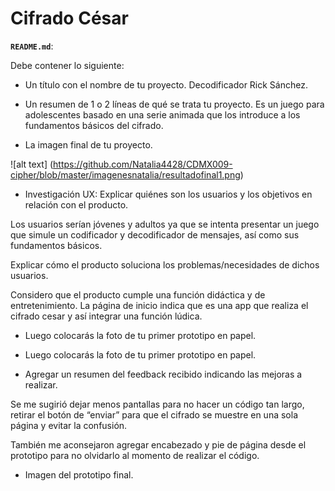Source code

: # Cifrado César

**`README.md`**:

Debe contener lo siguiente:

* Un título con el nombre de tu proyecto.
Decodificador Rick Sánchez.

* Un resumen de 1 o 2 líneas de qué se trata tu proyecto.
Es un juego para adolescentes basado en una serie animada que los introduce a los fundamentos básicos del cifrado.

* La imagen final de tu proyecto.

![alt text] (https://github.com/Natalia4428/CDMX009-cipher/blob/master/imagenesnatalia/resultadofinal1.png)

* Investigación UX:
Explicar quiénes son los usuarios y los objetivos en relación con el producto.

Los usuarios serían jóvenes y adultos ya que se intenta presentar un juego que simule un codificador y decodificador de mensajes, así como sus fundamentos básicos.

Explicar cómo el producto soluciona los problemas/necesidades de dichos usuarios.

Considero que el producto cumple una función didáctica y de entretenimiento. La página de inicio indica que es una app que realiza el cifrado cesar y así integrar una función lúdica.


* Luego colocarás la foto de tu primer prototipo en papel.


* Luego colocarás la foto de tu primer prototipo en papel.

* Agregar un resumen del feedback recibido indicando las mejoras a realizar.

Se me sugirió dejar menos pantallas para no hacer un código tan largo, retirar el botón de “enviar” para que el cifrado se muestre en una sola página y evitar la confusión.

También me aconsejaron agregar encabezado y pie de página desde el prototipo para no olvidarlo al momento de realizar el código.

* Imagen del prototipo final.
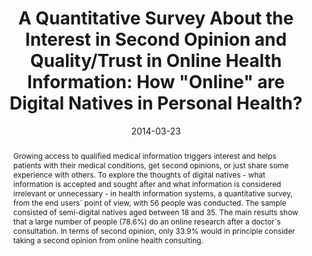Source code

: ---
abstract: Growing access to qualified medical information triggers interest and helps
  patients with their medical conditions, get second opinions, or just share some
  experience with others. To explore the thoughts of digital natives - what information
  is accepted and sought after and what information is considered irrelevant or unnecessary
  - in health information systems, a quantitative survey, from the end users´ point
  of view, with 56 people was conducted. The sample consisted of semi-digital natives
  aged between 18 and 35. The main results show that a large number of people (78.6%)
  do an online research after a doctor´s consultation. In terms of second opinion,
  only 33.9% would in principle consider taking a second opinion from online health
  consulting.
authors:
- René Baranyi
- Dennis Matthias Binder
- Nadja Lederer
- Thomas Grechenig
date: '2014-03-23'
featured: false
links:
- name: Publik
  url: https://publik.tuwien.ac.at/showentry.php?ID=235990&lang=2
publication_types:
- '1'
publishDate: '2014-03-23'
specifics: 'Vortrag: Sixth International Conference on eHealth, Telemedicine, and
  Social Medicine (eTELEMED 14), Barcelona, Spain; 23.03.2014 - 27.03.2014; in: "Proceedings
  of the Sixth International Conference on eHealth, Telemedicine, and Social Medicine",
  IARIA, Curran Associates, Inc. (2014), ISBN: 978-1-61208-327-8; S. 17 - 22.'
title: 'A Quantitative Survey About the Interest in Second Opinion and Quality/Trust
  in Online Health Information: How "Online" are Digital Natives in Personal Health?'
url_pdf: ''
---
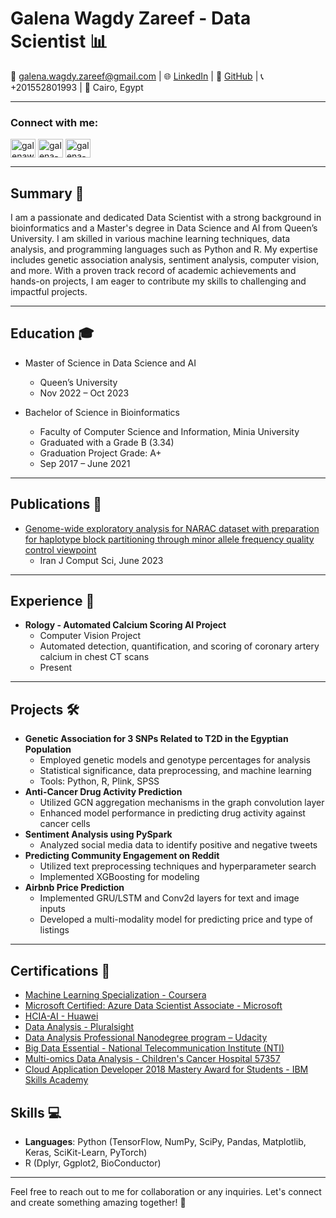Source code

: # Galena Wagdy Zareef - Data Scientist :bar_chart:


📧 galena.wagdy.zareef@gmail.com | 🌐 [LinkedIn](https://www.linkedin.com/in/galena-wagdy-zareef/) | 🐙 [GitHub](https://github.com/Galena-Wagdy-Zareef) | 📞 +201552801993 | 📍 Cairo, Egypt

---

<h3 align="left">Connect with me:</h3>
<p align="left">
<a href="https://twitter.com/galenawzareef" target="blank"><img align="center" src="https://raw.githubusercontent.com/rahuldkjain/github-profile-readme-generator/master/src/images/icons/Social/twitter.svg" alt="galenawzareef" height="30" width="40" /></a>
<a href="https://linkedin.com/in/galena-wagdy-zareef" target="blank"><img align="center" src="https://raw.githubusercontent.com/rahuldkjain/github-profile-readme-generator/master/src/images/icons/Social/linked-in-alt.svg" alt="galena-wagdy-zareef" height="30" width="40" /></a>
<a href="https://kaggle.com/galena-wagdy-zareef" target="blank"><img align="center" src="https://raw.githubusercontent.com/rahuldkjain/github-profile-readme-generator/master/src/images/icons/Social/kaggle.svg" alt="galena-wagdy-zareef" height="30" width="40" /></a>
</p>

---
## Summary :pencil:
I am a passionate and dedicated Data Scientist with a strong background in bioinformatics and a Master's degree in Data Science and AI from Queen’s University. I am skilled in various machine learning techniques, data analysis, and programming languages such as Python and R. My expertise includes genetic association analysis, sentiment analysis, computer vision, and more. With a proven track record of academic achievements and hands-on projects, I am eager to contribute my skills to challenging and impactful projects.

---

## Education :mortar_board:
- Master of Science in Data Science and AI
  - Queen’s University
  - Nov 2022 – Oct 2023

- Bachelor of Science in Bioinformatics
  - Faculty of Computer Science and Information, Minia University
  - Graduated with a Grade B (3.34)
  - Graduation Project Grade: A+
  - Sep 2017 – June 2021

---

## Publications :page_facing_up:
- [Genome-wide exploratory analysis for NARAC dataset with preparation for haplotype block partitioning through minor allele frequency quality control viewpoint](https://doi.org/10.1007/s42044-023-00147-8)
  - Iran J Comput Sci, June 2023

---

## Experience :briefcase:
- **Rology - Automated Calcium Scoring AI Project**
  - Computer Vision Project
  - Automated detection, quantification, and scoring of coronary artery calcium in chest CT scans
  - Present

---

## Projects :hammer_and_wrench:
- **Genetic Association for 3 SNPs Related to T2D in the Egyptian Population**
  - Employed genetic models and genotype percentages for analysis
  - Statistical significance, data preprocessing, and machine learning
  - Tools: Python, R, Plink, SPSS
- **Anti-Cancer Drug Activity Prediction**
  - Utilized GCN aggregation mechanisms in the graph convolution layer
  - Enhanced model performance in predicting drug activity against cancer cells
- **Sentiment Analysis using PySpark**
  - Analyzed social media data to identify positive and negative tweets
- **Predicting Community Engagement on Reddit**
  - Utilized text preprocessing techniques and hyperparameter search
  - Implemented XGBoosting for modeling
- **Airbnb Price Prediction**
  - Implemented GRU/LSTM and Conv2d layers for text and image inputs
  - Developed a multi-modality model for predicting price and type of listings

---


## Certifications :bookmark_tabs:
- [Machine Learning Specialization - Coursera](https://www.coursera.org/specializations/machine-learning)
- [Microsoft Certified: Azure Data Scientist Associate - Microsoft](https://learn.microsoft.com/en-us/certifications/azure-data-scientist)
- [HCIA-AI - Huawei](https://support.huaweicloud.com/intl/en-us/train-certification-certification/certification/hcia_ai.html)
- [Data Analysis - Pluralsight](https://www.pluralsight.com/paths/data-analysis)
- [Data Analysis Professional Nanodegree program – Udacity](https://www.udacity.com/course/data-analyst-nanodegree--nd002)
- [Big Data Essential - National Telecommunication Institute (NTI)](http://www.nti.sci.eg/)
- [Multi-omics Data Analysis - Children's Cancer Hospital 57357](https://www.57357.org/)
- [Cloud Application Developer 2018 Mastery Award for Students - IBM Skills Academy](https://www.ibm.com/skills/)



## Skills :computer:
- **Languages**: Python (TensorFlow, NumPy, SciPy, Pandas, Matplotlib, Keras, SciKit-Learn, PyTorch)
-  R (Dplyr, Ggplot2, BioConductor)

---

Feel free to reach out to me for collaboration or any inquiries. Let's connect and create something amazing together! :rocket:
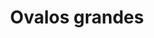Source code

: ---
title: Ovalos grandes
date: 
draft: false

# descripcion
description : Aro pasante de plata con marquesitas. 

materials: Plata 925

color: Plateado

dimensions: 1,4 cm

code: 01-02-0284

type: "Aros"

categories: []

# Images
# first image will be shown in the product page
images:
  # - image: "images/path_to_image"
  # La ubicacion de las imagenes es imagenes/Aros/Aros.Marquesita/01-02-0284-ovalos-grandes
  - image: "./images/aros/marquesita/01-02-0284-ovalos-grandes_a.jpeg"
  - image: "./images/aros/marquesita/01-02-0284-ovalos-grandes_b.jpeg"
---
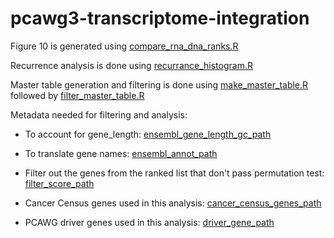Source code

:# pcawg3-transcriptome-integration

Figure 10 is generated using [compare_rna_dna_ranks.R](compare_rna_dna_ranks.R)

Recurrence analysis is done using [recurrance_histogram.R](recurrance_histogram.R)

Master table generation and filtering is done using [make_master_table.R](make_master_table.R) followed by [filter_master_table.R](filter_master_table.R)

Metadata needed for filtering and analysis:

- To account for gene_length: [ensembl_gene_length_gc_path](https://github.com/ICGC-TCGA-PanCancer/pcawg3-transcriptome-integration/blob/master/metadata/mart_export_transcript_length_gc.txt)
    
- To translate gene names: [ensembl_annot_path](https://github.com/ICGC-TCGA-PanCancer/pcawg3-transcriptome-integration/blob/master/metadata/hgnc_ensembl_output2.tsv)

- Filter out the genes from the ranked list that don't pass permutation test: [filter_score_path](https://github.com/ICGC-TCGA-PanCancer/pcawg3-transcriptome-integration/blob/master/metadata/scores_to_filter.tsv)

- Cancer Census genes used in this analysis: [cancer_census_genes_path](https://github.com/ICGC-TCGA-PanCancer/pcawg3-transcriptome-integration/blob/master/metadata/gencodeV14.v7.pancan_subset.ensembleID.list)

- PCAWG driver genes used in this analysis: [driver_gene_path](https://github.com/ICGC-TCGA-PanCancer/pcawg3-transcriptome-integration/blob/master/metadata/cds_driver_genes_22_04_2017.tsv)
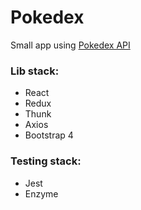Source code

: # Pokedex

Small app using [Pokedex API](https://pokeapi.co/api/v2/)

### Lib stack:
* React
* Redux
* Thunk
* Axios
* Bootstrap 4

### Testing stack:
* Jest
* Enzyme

▶ **GOAL OF THE EXERCISE**
The answer must be the lines from the first one in the records through the line containing "Considero que el", copied exactly, with no pictures.

▶ **PROBLEM SOLUTION**
Source code

: # Cifrado César

**`README.md`**:

Debe contener lo siguiente:

* Un título con el nombre de tu proyecto.
Decodificador Rick Sánchez.

* Un resumen de 1 o 2 líneas de qué se trata tu proyecto.
Es un juego para adolescentes basado en una serie animada que los introduce a los fundamentos básicos del cifrado.

* La imagen final de tu proyecto.

![alt text] (https://github.com/Natalia4428/CDMX009-cipher/blob/master/imagenesnatalia/resultadofinal1.png)

* Investigación UX:
Explicar quiénes son los usuarios y los objetivos en relación con el producto.

Los usuarios serían jóvenes y adultos ya que se intenta presentar un juego que simule un codificador y decodificador de mensajes, así como sus fundamentos básicos.

Explicar cómo el producto soluciona los problemas/necesidades de dichos usuarios.

Considero que el producto cumple una función didáctica y de entretenimiento. La página de inicio indica que es una app que realiza el cifrado cesar y así integrar una función lúdica.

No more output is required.